» WORK TO BE COMPLETED
What is needed is an exact repeat of the entries, with no pictures in it.

Data excerpts

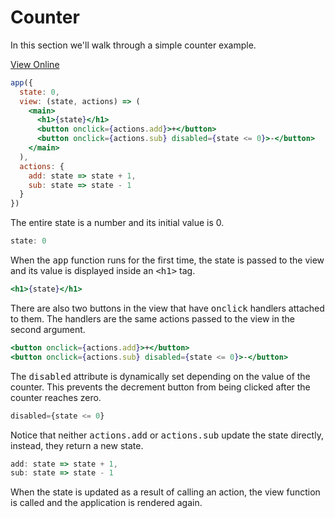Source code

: # Counter

In this section we'll walk through a simple counter example.

[View Online](https://codepen.io/hyperapp/pen/GmjLYb?editors=0010)

```jsx
app({
  state: 0,
  view: (state, actions) => (
    <main>
      <h1>{state}</h1>
      <button onclick={actions.add}>+</button>
      <button onclick={actions.sub} disabled={state <= 0}>-</button>
    </main>
  ),
  actions: {
    add: state => state + 1,
    sub: state => state - 1
  }
})
```

The entire state is a number and its initial value is 0.

```jsx
state: 0
```

When the <samp>app</samp> function runs for the first time, the state is passed to the view and its value is displayed inside an <samp>\<h1\></samp> tag.

```jsx
<h1>{state}</h1>
```

There are also two buttons in the view that have <samp>onclick</samp> handlers attached to them. The handlers are the same actions passed to the view in the second argument.

```jsx
<button onclick={actions.add}>+</button>
<button onclick={actions.sub} disabled={state <= 0}>-</button>
```

The <samp>disabled</samp> attribute is dynamically set depending on the value of the counter. This prevents the decrement button from being clicked after the counter reaches zero.

```jsx
disabled={state <= 0}
```

Notice that neither <samp>actions.add</samp> or <samp>actions.sub</samp> update the state directly, instead, they return a new state.

```jsx
add: state => state + 1,
sub: state => state - 1
```

When the state is updated as a result of calling an action, the view function is called and the application is rendered again.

» FINISHED TASK
Source code

: # Counter

In this section we'll walk through a simple counter example.

[View Online](https://codepen.io/hyperapp/pen/GmjLYb?editors=0010)

```jsx
app({
  state: 0,
  view: (state, actions) => (
    <main>
      <h1>{state}</h1>
      <button onclick={actions.add}>+</button>
      <button onclick={actions.sub} disabled={state <= 0}>-</button>
    </main>
  ),
  actions: {
    add: state => state + 1,
    sub: state => state - 1
  }
})
```

The entire state is a number and its initial value is 0.

```jsx
state: 0
```

When the <samp>app</samp> function runs for the first time, the state is passed to the view and its value is displayed inside an <samp>\<h1\></samp> tag.

```jsx
<h1>{state}</h1>
```

There are also two buttons in the view that have <samp>onclick</samp> handlers attached to them. The handlers are the same actions passed to the view in the second argument.

```jsx
<button onclick={actions.add}>+</button>
<button onclick={actions.sub} disabled={state <= 0}>-</button>
```

The <samp>disabled</samp> attribute is dynamically set depending on the value of the counter. This prevents the decrement button from being clicked after the counter reaches zero.

```jsx
disabled={state <= 0}
```

Notice that neither <samp>actions.add</samp> or <samp>actions.sub</samp> update the state directly, instead, they return a new state.

```jsx
add: state => state + 1,
sub: state => state - 1
```

When the state is updated as a result of calling an action, the view function is called and the application is rendered again.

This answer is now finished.